Né parmi les barbares du Nord,
Sous leur ciel gris hanté par le dieu de la mort,
J’aime de tant d’amour la vie et la lumière !
Et je retiens en moi, d’une souche première,
Une sève inconnue aux lieux où j’ai grandi,
La sève qui fermente au soleil du Midi.
Je suis resté ton fils, ô province romaine,
Et le vieux sang latin bleuit encor ma veine.

Il est permis de croire que c’est grâce à cette double origine qu’il unit, selon une expression qui lui appartient et que je veux lui appliquer,

La kymrique rudesse aux grâces d’Ausonie.

Il fut partagé de bonne heure entre le sentiment de la nature, qui troublait son âme pensive, et l’étude des lettres, qui donnait à l’activité de son esprit un but précis.

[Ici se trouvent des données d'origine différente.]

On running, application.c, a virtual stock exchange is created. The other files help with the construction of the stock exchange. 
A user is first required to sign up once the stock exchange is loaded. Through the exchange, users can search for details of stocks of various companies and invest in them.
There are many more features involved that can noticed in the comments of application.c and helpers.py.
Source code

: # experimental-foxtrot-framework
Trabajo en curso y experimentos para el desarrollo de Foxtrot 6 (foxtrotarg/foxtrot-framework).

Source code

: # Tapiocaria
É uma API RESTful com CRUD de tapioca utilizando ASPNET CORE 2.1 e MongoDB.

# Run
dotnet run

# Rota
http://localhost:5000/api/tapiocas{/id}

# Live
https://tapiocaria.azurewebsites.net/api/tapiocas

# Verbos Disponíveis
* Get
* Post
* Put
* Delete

Son goût se fixa de bonne heure sur les poètes antiques, et particulièrement sur les latins, dont il discerna tout de suite le sérieux, la gravité et ce que j’appellerai la probité sublime. C’est avec Virgile, Ovide et Lucain qu’il fit son droit à Paris. Il feignit plus tard d’avoir eu besoin d’un guide et d’un initiateur, et cette illusion, à demi volontaire, lui inspira des vers délicieux :

Ô poète, c’est toi, c’est ta mémoire agile
Qui, se jouant aux vers relus et médités,
D’abord me fit connaître Euripide et Virgile,
Et m’ouvrit le trésor des deux antiquités.

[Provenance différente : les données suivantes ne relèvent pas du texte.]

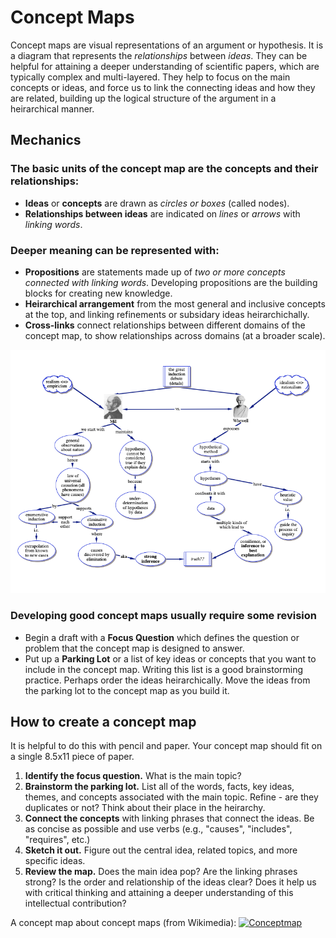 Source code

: # Concept Maps

Concept maps are visual representations of an argument or hypothesis.  It is a diagram that represents the *relationships* between *ideas*.  They can be helpful for attaining a deeper understanding of scientific papers, which are typically complex and multi-layered. They help to focus on the main concepts or ideas, and force us to link the connecting ideas and how they are related, building up the logical structure of the argument in a heirarchical manner. 

## Mechanics

### The basic units of the concept map are the concepts and their relationships:

- **Ideas** or **concepts** are drawn as *circles or boxes* (called nodes). 
- **Relationships between ideas** are indicated on *lines* or *arrows* with *linking words*. 

### Deeper meaning can be represented with:

- **Propositions** are statements made up of *two or more concepts connected with linking words*. Developing propositions are the building blocks for creating new knowledge. 
- **Heirarchical arrangement** from the most general and inclusive concepts at the top, and linking refinements or subsidary ideas heirarchichally. 
- **Cross-links** connect relationships between different domains of the concept map, to show relationships across domains (at a broader scale).

<img width="700" src="./concept_map_example.png">

### Developing good concept maps usually require some revision

- Begin a draft with a **Focus Question** which defines the question or problem that the concept map is designed to answer.
- Put up a **Parking Lot** or a list of key ideas or concepts that you want to include in the concept map. Writing this list is a good brainstorming practice. Perhaps order the ideas heirarchically. Move the ideas from the parking lot to the concept map as you build it. 

## How to create a concept map 

It is helpful to do this with pencil and paper. Your concept map should fit on a single 8.5x11 piece of paper. 

1. **Identify the focus question.** What is the main topic?
2. **Brainstorm the parking lot.** List all of the words, facts, key ideas, themes, and concepts associated with the main topic. Refine - are they duplicates or not? Think about their place in the heirarchy.
3. **Connect the concepts** with linking phrases that connect the ideas. Be as concise as possible and use verbs (e.g., "causes", "includes", "requires", etc.) 
4. **Sketch it out.** Figure out the central idea, related topics, and more specific ideas. 
5. **Review the map.** Does the main idea pop? Are the linking phrases strong? Is the order and relationship of the ideas clear? Does it help us with critical thinking and attaining a deeper understanding of this intellectual contribution?

A concept map about concept maps (from Wikimedia):
<a title="English Wikipedia user Vicwood40, CC BY-SA 3.0 &lt;http://creativecommons.org/licenses/by-sa/3.0/&gt;, via Wikimedia Commons" href="https://commons.wikimedia.org/wiki/File:Conceptmap.png">
<img width="700" alt="Conceptmap" src="https://upload.wikimedia.org/wikipedia/commons/thumb/d/df/Conceptmap.png/512px-Conceptmap.png"></a>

C’est toi qui me menas vers le docte Racine
Formé, dès son enfance, à la langue des dieux.
Je marchais altéré… la source était voisine…
À peine un clair rideau la voilait à mes yeux.

Mais il fallut ta main pour m’écarter les branches
Et, prolongeant sous bois un facile sentier,
Pour me faire entrevoir le chœur des formes blanches,
Amours du vieux Ronsard et du jeune Chénier !

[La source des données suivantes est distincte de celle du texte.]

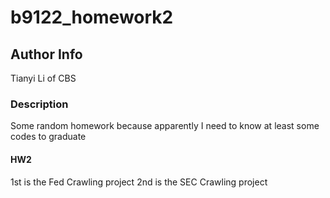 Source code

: # b9122_homework2
## Author Info
Tianyi Li of CBS
### Description 
Some random homework because apparently I need to know at least some codes to graduate 
#### HW2
1st is the Fed Crawling project
2nd is the SEC Crawling project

La vérité est que de secrètes affinités, un irrésistible instinct l’attiraient vers la muse antique. Il eut pour elle toutes les curiosités minutieuses de l’amour. Il ne s’arrêta pas à l’érudition, il poussa jusqu’à la philologie. Sa thèse sur Properce, dans laquelle l’élégiaque latin est compris à l’aide de toutes les ressources de la science, avec les intuitions du cœur et l’édition de ce poète qui doit prendre place, à côté du Virgile du regretté Benoist, dans une collection savante, sont les fruits de ces labeurs. Il ne faut donc pas être surpris si l’on rencontre de nombreuses études d’après l’antique sous cette enseigne de la Lampe d’argile. Ceux qui aiment les petits tableaux d’André Chénier prendront sans doute plaisir à visiter ce musée, plein de figures de héros et de nymphes. Mais ce qui donne à ce livre le plus grand prix, ce qui le met à côté des meilleurs, ce sont les onze poèmes de la Muse nouvelle. Là est la vraie flamme de la Lampe d’argile ; c’est une flamme amoureuse, et combien forte, et paisible, et douce ! Tout le sérieux du poète breton se retrouve uni à une grâce irrésistible dans ces vers à celle par qui « tous ses jours sont fleuris »,

Qui près de lui le soir travaille sous la lampe.

Par là, par ces nobles élégies, l’illustrateur de Properce se montre un nouveau Properce, moins majestueux, moins ample, mais plus sincère peut-être et plus pur que le premier.